WHAT IS REQUIRED:
Repeat each line of the records below exactly.

Saved entries:
================

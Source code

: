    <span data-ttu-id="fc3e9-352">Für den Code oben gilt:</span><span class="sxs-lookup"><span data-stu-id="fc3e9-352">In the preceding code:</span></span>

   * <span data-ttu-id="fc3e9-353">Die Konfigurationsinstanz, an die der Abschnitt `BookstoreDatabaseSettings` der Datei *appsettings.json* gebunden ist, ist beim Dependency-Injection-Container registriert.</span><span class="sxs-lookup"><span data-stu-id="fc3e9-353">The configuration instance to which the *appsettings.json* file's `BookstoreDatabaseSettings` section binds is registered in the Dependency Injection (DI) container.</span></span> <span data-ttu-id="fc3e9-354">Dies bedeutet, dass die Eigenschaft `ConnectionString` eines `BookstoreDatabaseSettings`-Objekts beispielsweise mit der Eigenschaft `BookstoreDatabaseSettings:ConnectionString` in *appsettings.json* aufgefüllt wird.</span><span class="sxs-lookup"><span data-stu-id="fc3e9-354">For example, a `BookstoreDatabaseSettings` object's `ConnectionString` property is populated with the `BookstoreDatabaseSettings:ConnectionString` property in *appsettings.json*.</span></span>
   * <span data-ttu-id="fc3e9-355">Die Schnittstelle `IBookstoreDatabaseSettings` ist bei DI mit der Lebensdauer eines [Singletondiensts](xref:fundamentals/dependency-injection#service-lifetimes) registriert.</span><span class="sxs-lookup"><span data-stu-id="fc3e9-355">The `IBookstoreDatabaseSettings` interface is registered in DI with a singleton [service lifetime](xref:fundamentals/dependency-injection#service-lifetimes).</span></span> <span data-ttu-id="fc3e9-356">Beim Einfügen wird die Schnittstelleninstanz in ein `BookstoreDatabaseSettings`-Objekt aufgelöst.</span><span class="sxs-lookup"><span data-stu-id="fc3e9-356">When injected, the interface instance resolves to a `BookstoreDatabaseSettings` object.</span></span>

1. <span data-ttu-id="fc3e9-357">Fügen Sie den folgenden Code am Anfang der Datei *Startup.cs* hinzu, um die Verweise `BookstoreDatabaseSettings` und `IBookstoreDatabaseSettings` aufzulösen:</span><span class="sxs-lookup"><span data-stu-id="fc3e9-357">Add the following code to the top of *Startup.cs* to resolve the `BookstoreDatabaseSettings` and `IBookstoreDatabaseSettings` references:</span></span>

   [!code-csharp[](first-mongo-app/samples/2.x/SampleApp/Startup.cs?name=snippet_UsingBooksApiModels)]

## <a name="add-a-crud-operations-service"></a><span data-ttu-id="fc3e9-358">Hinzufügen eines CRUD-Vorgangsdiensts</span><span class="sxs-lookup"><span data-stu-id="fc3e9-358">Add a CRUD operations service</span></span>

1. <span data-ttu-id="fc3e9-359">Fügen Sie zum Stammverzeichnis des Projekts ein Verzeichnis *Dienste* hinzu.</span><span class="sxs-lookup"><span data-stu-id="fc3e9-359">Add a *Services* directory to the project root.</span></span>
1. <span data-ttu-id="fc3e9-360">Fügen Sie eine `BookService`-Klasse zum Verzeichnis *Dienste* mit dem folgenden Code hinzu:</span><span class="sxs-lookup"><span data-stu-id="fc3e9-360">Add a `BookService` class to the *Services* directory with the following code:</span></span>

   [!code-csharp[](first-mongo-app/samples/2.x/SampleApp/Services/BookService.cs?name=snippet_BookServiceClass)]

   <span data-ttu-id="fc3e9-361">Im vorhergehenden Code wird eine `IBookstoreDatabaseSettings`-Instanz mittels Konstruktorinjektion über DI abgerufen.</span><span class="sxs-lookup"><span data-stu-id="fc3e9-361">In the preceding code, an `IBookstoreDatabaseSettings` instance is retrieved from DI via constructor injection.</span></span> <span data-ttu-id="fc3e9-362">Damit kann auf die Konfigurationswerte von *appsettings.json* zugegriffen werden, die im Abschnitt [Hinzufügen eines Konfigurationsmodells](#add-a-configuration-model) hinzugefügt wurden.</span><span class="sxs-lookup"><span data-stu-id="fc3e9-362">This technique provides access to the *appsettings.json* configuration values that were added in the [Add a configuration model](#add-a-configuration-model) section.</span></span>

================

RESPONSE TO THIS EXERCISE:
Source code

:    <span data-ttu-id="fc3e9-352">Für den Code oben gilt:</span><span class="sxs-lookup"><span data-stu-id="fc3e9-352">In the preceding code:</span></span>

   * <span data-ttu-id="fc3e9-353">Die Konfigurationsinstanz, an die der Abschnitt `BookstoreDatabaseSettings` der Datei *appsettings.json* gebunden ist, ist beim Dependency-Injection-Container registriert.</span><span class="sxs-lookup"><span data-stu-id="fc3e9-353">The configuration instance to which the *appsettings.json* file's `BookstoreDatabaseSettings` section binds is registered in the Dependency Injection (DI) container.</span></span> <span data-ttu-id="fc3e9-354">Dies bedeutet, dass die Eigenschaft `ConnectionString` eines `BookstoreDatabaseSettings`-Objekts beispielsweise mit der Eigenschaft `BookstoreDatabaseSettings:ConnectionString` in *appsettings.json* aufgefüllt wird.</span><span class="sxs-lookup"><span data-stu-id="fc3e9-354">For example, a `BookstoreDatabaseSettings` object's `ConnectionString` property is populated with the `BookstoreDatabaseSettings:ConnectionString` property in *appsettings.json*.</span></span>
   * <span data-ttu-id="fc3e9-355">Die Schnittstelle `IBookstoreDatabaseSettings` ist bei DI mit der Lebensdauer eines [Singletondiensts](xref:fundamentals/dependency-injection#service-lifetimes) registriert.</span><span class="sxs-lookup"><span data-stu-id="fc3e9-355">The `IBookstoreDatabaseSettings` interface is registered in DI with a singleton [service lifetime](xref:fundamentals/dependency-injection#service-lifetimes).</span></span> <span data-ttu-id="fc3e9-356">Beim Einfügen wird die Schnittstelleninstanz in ein `BookstoreDatabaseSettings`-Objekt aufgelöst.</span><span class="sxs-lookup"><span data-stu-id="fc3e9-356">When injected, the interface instance resolves to a `BookstoreDatabaseSettings` object.</span></span>

1. <span data-ttu-id="fc3e9-357">Fügen Sie den folgenden Code am Anfang der Datei *Startup.cs* hinzu, um die Verweise `BookstoreDatabaseSettings` und `IBookstoreDatabaseSettings` aufzulösen:</span><span class="sxs-lookup"><span data-stu-id="fc3e9-357">Add the following code to the top of *Startup.cs* to resolve the `BookstoreDatabaseSettings` and `IBookstoreDatabaseSettings` references:</span></span>

   [!code-csharp[](first-mongo-app/samples/2.x/SampleApp/Startup.cs?name=snippet_UsingBooksApiModels)]

## <a name="add-a-crud-operations-service"></a><span data-ttu-id="fc3e9-358">Hinzufügen eines CRUD-Vorgangsdiensts</span><span class="sxs-lookup"><span data-stu-id="fc3e9-358">Add a CRUD operations service</span></span>

1. <span data-ttu-id="fc3e9-359">Fügen Sie zum Stammverzeichnis des Projekts ein Verzeichnis *Dienste* hinzu.</span><span class="sxs-lookup"><span data-stu-id="fc3e9-359">Add a *Services* directory to the project root.</span></span>
1. <span data-ttu-id="fc3e9-360">Fügen Sie eine `BookService`-Klasse zum Verzeichnis *Dienste* mit dem folgenden Code hinzu:</span><span class="sxs-lookup"><span data-stu-id="fc3e9-360">Add a `BookService` class to the *Services* directory with the following code:</span></span>

   [!code-csharp[](first-mongo-app/samples/2.x/SampleApp/Services/BookService.cs?name=snippet_BookServiceClass)]

   <span data-ttu-id="fc3e9-361">Im vorhergehenden Code wird eine `IBookstoreDatabaseSettings`-Instanz mittels Konstruktorinjektion über DI abgerufen.</span><span class="sxs-lookup"><span data-stu-id="fc3e9-361">In the preceding code, an `IBookstoreDatabaseSettings` instance is retrieved from DI via constructor injection.</span></span> <span data-ttu-id="fc3e9-362">Damit kann auf die Konfigurationswerte von *appsettings.json* zugegriffen werden, die im Abschnitt [Hinzufügen eines Konfigurationsmodells](#add-a-configuration-model) hinzugefügt wurden.</span><span class="sxs-lookup"><span data-stu-id="fc3e9-362">This technique provides access to the *appsettings.json* configuration values that were added in the [Add a configuration model](#add-a-configuration-model) section.</span></span>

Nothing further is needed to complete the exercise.